A second program, called D Venture, brings in “entrepreneurs-in-residence” who are proven businesspeople. They take on a variety of tasks ranging from commercializing opportunities, overseeing the creation of startups, and working with Wayne State’s more than 350 researchers. More researchers will be hired to fill out the university’s future $93 million biomedical research facility.

Finally, the Fellows program is geared toward inserting six, mid-career entrepreneurs into the Detroit business ecosystem and assigning them multiple portfolio companies to manage.

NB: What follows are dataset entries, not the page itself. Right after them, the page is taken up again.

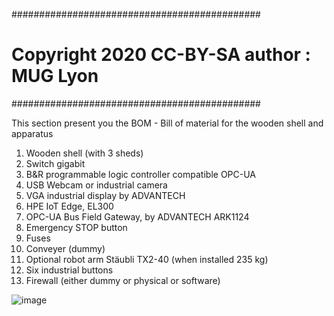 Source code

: #############################################

# Copyright 2020 CC-BY-SA author : MUG Lyon

#############################################

This section present you the BOM - Bill of material for the wooden shell and apparatus

1. Wooden shell (with 3 sheds)
2. Switch gigabit
3. B&R programmable logic controller compatible OPC-UA
4. USB Webcam or industrial camera
5. VGA industrial display by ADVANTECH
6. HPE IoT Edge, EL300
7. OPC-UA Bus Field Gateway, by ADVANTECH ARK1124
8. Emergency STOP button
9. Fuses
10. Conveyer (dummy)
11. Optional robot arm Stäubli TX2-40 (when installed 235 kg)
12. Six industrial buttons
13. Firewall (either dummy or physical or software)

![image](https://raw.githubusercontent.com/muglyon/SmartFactory/master/BOM-Wooden-Shell/BOM-Woodenshell.jpg)
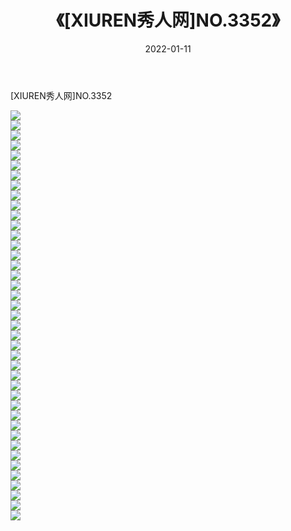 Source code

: ﻿---
layout: post
title:  《[XIUREN秀人网]NO.3352》
date:   2022-01-11
img: http://img.660000.xyz/Sharelink/秀人网/秀人网第04部分/[XIUREN秀人网]NO.3352/000.jpg
categories: [美女, 清纯, 唯美]
---

[XIUREN秀人网]NO.3352

 ![](http://img.660000.xyz/Sharelink/秀人网/秀人网第04部分/[XIUREN秀人网]NO.3352/001.jpg) <br>![](http://img.660000.xyz/Sharelink/秀人网/秀人网第04部分/[XIUREN秀人网]NO.3352/002.jpg) <br>![](http://img.660000.xyz/Sharelink/秀人网/秀人网第04部分/[XIUREN秀人网]NO.3352/003.jpg) <br>![](http://img.660000.xyz/Sharelink/秀人网/秀人网第04部分/[XIUREN秀人网]NO.3352/004.jpg) <br>![](http://img.660000.xyz/Sharelink/秀人网/秀人网第04部分/[XIUREN秀人网]NO.3352/005.jpg) <br>![](http://img.660000.xyz/Sharelink/秀人网/秀人网第04部分/[XIUREN秀人网]NO.3352/006.jpg) <br>![](http://img.660000.xyz/Sharelink/秀人网/秀人网第04部分/[XIUREN秀人网]NO.3352/007.jpg) <br>![](http://img.660000.xyz/Sharelink/秀人网/秀人网第04部分/[XIUREN秀人网]NO.3352/008.jpg) <br>![](http://img.660000.xyz/Sharelink/秀人网/秀人网第04部分/[XIUREN秀人网]NO.3352/009.jpg) <br>![](http://img.660000.xyz/Sharelink/秀人网/秀人网第04部分/[XIUREN秀人网]NO.3352/010.jpg) <br>![](http://img.660000.xyz/Sharelink/秀人网/秀人网第04部分/[XIUREN秀人网]NO.3352/011.jpg) <br>![](http://img.660000.xyz/Sharelink/秀人网/秀人网第04部分/[XIUREN秀人网]NO.3352/012.jpg) <br>![](http://img.660000.xyz/Sharelink/秀人网/秀人网第04部分/[XIUREN秀人网]NO.3352/013.jpg) <br>![](http://img.660000.xyz/Sharelink/秀人网/秀人网第04部分/[XIUREN秀人网]NO.3352/014.jpg) <br>![](http://img.660000.xyz/Sharelink/秀人网/秀人网第04部分/[XIUREN秀人网]NO.3352/015.jpg) <br>![](http://img.660000.xyz/Sharelink/秀人网/秀人网第04部分/[XIUREN秀人网]NO.3352/016.jpg) <br>![](http://img.660000.xyz/Sharelink/秀人网/秀人网第04部分/[XIUREN秀人网]NO.3352/017.jpg) <br>![](http://img.660000.xyz/Sharelink/秀人网/秀人网第04部分/[XIUREN秀人网]NO.3352/018.jpg) <br>![](http://img.660000.xyz/Sharelink/秀人网/秀人网第04部分/[XIUREN秀人网]NO.3352/019.jpg) <br>![](http://img.660000.xyz/Sharelink/秀人网/秀人网第04部分/[XIUREN秀人网]NO.3352/020.jpg) <br>![](http://img.660000.xyz/Sharelink/秀人网/秀人网第04部分/[XIUREN秀人网]NO.3352/021.jpg) <br>![](http://img.660000.xyz/Sharelink/秀人网/秀人网第04部分/[XIUREN秀人网]NO.3352/022.jpg) <br>![](http://img.660000.xyz/Sharelink/秀人网/秀人网第04部分/[XIUREN秀人网]NO.3352/023.jpg) <br>![](http://img.660000.xyz/Sharelink/秀人网/秀人网第04部分/[XIUREN秀人网]NO.3352/024.jpg) <br>![](http://img.660000.xyz/Sharelink/秀人网/秀人网第04部分/[XIUREN秀人网]NO.3352/025.jpg) <br>![](http://img.660000.xyz/Sharelink/秀人网/秀人网第04部分/[XIUREN秀人网]NO.3352/026.jpg) <br>![](http://img.660000.xyz/Sharelink/秀人网/秀人网第04部分/[XIUREN秀人网]NO.3352/027.jpg) <br>![](http://img.660000.xyz/Sharelink/秀人网/秀人网第04部分/[XIUREN秀人网]NO.3352/028.jpg) <br>![](http://img.660000.xyz/Sharelink/秀人网/秀人网第04部分/[XIUREN秀人网]NO.3352/029.jpg) <br>![](http://img.660000.xyz/Sharelink/秀人网/秀人网第04部分/[XIUREN秀人网]NO.3352/030.jpg) <br>![](http://img.660000.xyz/Sharelink/秀人网/秀人网第04部分/[XIUREN秀人网]NO.3352/031.jpg) <br>![](http://img.660000.xyz/Sharelink/秀人网/秀人网第04部分/[XIUREN秀人网]NO.3352/032.jpg) <br>![](http://img.660000.xyz/Sharelink/秀人网/秀人网第04部分/[XIUREN秀人网]NO.3352/033.jpg) <br>![](http://img.660000.xyz/Sharelink/秀人网/秀人网第04部分/[XIUREN秀人网]NO.3352/034.jpg) <br>![](http://img.660000.xyz/Sharelink/秀人网/秀人网第04部分/[XIUREN秀人网]NO.3352/035.jpg) <br>![](http://img.660000.xyz/Sharelink/秀人网/秀人网第04部分/[XIUREN秀人网]NO.3352/036.jpg) <br>![](http://img.660000.xyz/Sharelink/秀人网/秀人网第04部分/[XIUREN秀人网]NO.3352/037.jpg) <br>![](http://img.660000.xyz/Sharelink/秀人网/秀人网第04部分/[XIUREN秀人网]NO.3352/038.jpg) <br>![](http://img.660000.xyz/Sharelink/秀人网/秀人网第04部分/[XIUREN秀人网]NO.3352/039.jpg) <br>![](http://img.660000.xyz/Sharelink/秀人网/秀人网第04部分/[XIUREN秀人网]NO.3352/040.jpg) <br>![](http://img.660000.xyz/Sharelink/秀人网/秀人网第04部分/[XIUREN秀人网]NO.3352/041.jpg) <br>
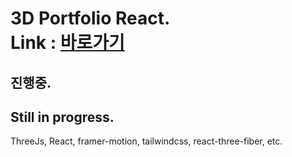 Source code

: # 3D Portfolio React.<br>Link : [바로가기](https://portfolio-2024-brown.vercel.app/)

## 진행중.
## Still in progress.
<p>ThreeJs, React, framer-motion, tailwindcss, react-three-fiber, etc. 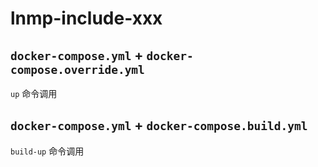 # lnmp-include-xxx

## `docker-compose.yml` + `docker-compose.override.yml`

`up` 命令调用

## `docker-compose.yml` + `docker-compose.build.yml`

`build-up` 命令调用
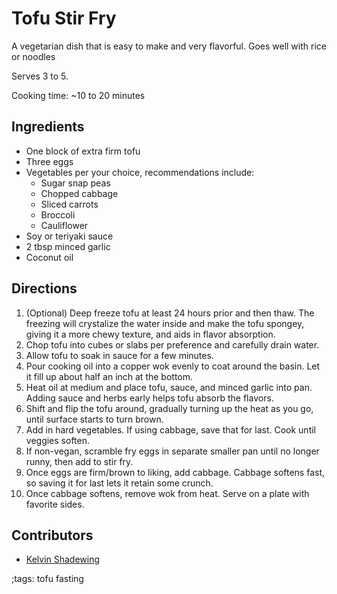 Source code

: # Tofu Stir Fry

A vegetarian dish that is easy to make and very flavorful. Goes well with rice or noodles

Serves 3 to 5.

Cooking time: ~10 to 20 minutes

## Ingredients

- One block of extra firm tofu
- Three eggs
- Vegetables per your choice, recommendations include:
  - Sugar snap peas
  - Chopped cabbage
  - Sliced carrots
  - Broccoli
  - Cauliflower
- Soy or teriyaki sauce
- 2 tbsp minced garlic
- Coconut oil

## Directions

1. (Optional) Deep freeze tofu at least 24 hours prior and then thaw. The freezing will crystalize the water inside and make the tofu spongey, giving it a more chewy texture, and aids in flavor absorption.
2. Chop tofu into cubes or slabs per preference and carefully drain water.
3. Allow tofu to soak in sauce for a few minutes.
4. Pour cooking oil into a copper wok evenly to coat around the basin. Let it fill up about half an inch at the bottom.
5. Heat oil at medium and place tofu, sauce, and minced garlic into pan. Adding sauce and herbs early helps tofu absorb the flavors.
6. Shift and flip the tofu around, gradually turning up the heat as you go, until surface starts to turn brown.
7. Add in hard vegetables. If using cabbage, save that for last. Cook until veggies soften.
8. If non-vegan, scramble fry eggs in separate smaller pan until no longer runny, then add to stir fry.
9. Once eggs are firm/brown to liking, add cabbage. Cabbage softens fast, so saving it for last lets it retain some crunch.
10. Once cabbage softens, remove wok from heat. Serve on a plate with favorite sides.

## Contributors

- [Kelvin Shadewing](https://odysee.com/@KelvinShadewing:d)

;tags: tofu fasting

Reinforcing how impressed his organization was with the collaborative effort, MEDC President and CEO Michael Finney has great aspirations. “We want to see things in programs that are geared toward creating jobs, attracting and retaining talent, exploiting new technologies that are coming out of our universities, and entering our communities,” he says.

For the blocks of derelict houses and vandalized walls in Brightmoor, the road toward improvement may not be so easy. From his perspective within Brightmoor, Mayes asks, “How can we improve the quality of life for people that are here in this time frame when we have access to information and technology that connects the entire world?”

Perhaps, it will be people like Monagan and Ward who will answer the call at the frontlines, armed with the entrepreneurial strategy and tactics bestowed on them by Leppek and his colleagues at TechTown.

“We know the money is going to come later,” Monagan says. “But the whole thing is that we love the community, and what makes me happy is to see people enjoying our food … that’s the biggest paycheck right there.”